What's going on here? Why doesn't GCC use div at all? How does it generate this magic number and why does everything work?

Here is link to a document of an algorithm that produces the values and code I see with Visual Studio (in most cases) and that I assume is still used in GCC for division of a variable integer by a constant integer.

http://gmplib.org/~tege/divcnst-pldi94.pdf

In the article, a uword has N bits, a udword has 2N bits, n = numerator, d = denominator = divisor, ℓ is initially set to ceil(log2(d)), shpre is pre-shift (used before multiply) = e = number of trailing zero bits in d, shpost is post-shift (used after multiply), prec is precision = N - e = N - shpre. The goal is to optimize calculation of n/d using a pre-shift, multiply, and post-shift.

Scroll down to figure 6.2, which defines how a udword multiplier (max size is N+1 bits), is generated, but doesn't clearly explain the process. I'll explain this below.

Figure 4.2 and figure 6.2 show how the multiplier can be reduced to a N bit or less multiplier for most divisors. Equation 4.5 explains how the formula used to deal with N+1 bit multipliers in figure 4.1 and 4.2 was derived.

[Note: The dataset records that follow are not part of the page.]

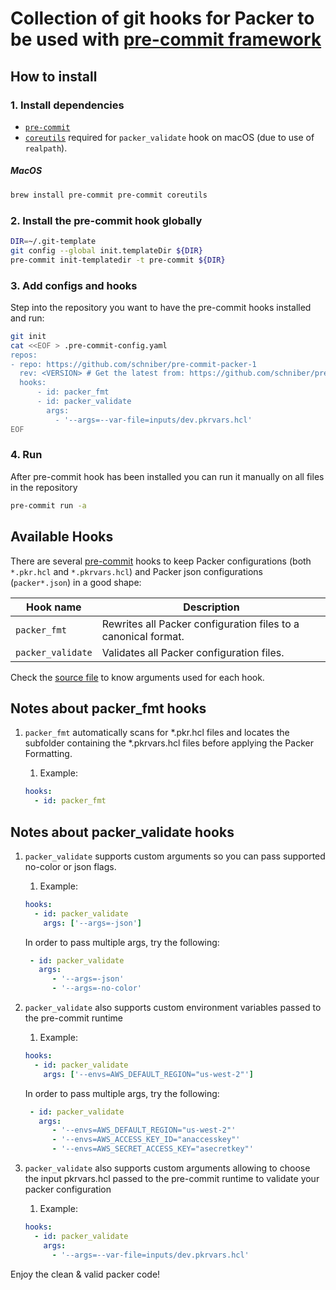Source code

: # Collection of git hooks for Packer to be used with [pre-commit framework](http://pre-commit.com/)

## How to install

### 1. Install dependencies

* [`pre-commit`](https://pre-commit.com/#install)
* [`coreutils`](https://formulae.brew.sh/formula/coreutils) required for `packer_validate` hook on macOS (due to use of `realpath`).

##### MacOS

```bash
brew install pre-commit pre-commit coreutils
```

### 2. Install the pre-commit hook globally

```bash
DIR=~/.git-template
git config --global init.templateDir ${DIR}
pre-commit init-templatedir -t pre-commit ${DIR}
```

### 3. Add configs and hooks

Step into the repository you want to have the pre-commit hooks installed and run:

```bash
git init
cat <<EOF > .pre-commit-config.yaml
repos:
- repo: https://github.com/schniber/pre-commit-packer-1
  rev: <VERSION> # Get the latest from: https://github.com/schniber/pre-commit-packer-1/releases
  hooks:
      - id: packer_fmt
      - id: packer_validate
        args:
          - '--args=--var-file=inputs/dev.pkrvars.hcl'
EOF
```

### 4. Run

After pre-commit hook has been installed you can run it manually on all files in the repository

```bash
pre-commit run -a
```

## Available Hooks

There are several [pre-commit](https://pre-commit.com/) hooks to keep Packer configurations (both `*.pkr.hcl` and `*.pkrvars.hcl`) and Packer json configurations (`packer*.json`) in a good shape:

| Hook name                                        | Description                                                                                                                |
| ------------------------------------------------ | -------------------------------------------------------------------------------------------------------------------------- |
| `packer_fmt`                                  | Rewrites all Packer configuration files to a canonical format.                                                          |
| `packer_validate`                             | Validates all Packer configuration files.                                                                               |

Check the [source file](https://github.com/schniber/pre-commit-packer/blob/master/.pre-commit-hooks.yaml) to know arguments used for each hook.

## Notes about packer_fmt hooks

1. `packer_fmt` automatically scans for *.pkr.hcl files and locates the subfolder containing the *.pkrvars.hcl files before applying the Packer Formatting.

    1. Example:
    ```yaml
    hooks:
      - id: packer_fmt
    ```

## Notes about packer_validate hooks

1. `packer_validate` supports custom arguments so you can pass supported no-color or json flags.

    1. Example:
    ```yaml
    hooks:
      - id: packer_validate
        args: ['--args=-json']
    ```

    In order to pass multiple args, try the following:
    ```yaml
     - id: packer_validate
       args:
          - '--args=-json'
          - '--args=-no-color'
    ```
1. `packer_validate` also supports custom environment variables passed to the pre-commit runtime

    1. Example:
    ```yaml
    hooks:
      - id: packer_validate
        args: ['--envs=AWS_DEFAULT_REGION="us-west-2"']
    ```

    In order to pass multiple args, try the following:
    ```yaml
     - id: packer_validate
       args:
          - '--envs=AWS_DEFAULT_REGION="us-west-2"'
          - '--envs=AWS_ACCESS_KEY_ID="anaccesskey"'
          - '--envs=AWS_SECRET_ACCESS_KEY="asecretkey"'
    ```

1. `packer_validate` also supports custom arguments allowing to choose the input pkrvars.hcl passed to the pre-commit runtime to validate your packer configuration

    1. Example:
    ```yaml
    hooks:
      - id: packer_validate
        args:
          - '--args=--var-file=inputs/dev.pkrvars.hcl'
    ```

Enjoy the clean & valid packer code!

Going back to Figure 6.2. The numerator can be larger than a udword only when divisor > 2^(N-1) (when ℓ == N), in this case the optimized replacement for n/d is a compare (if n>=d, q = 1, else q = 0), so no multiplier is generated. The initial values of mlow and mhigh will be N+1 bits, and two udword/uword divides can be used to produce each N+1 bit value (mlow or mhigh). Using X86 in 64 bit mode as an example:

```
; upper 8 bytes of numerator = 2^(ℓ) = (upper part of 2^(N+ℓ))
; lower 8 bytes of numerator for mlow = 0
; lower 8 bytes of numerator for mhigh = 2^(N+ℓ-prec) = 2^(ℓ+shpre) = 2^(ℓ+e)
numerator dq 2 dup(?) ;16 byte numerator
divisor dq 1 dup(?) ; 8 byte divisor
; ...
mov rcx,divisor
mov rdx,0
mov rax,numerator+8 ;upper 8 bytes of numerator
div rcx ;after div, rax == 1
mov rax,numerator ;lower 8 bytes of numerator
div rcx
mov rdx,1 ;rdx:rax = N+1 bit value = 65 bit value
```

You can test this with GCC. You're already seen how j = i/5 is handled. Take a look at how j = i/7 is handled (which should be the N+1 bit multiplier case).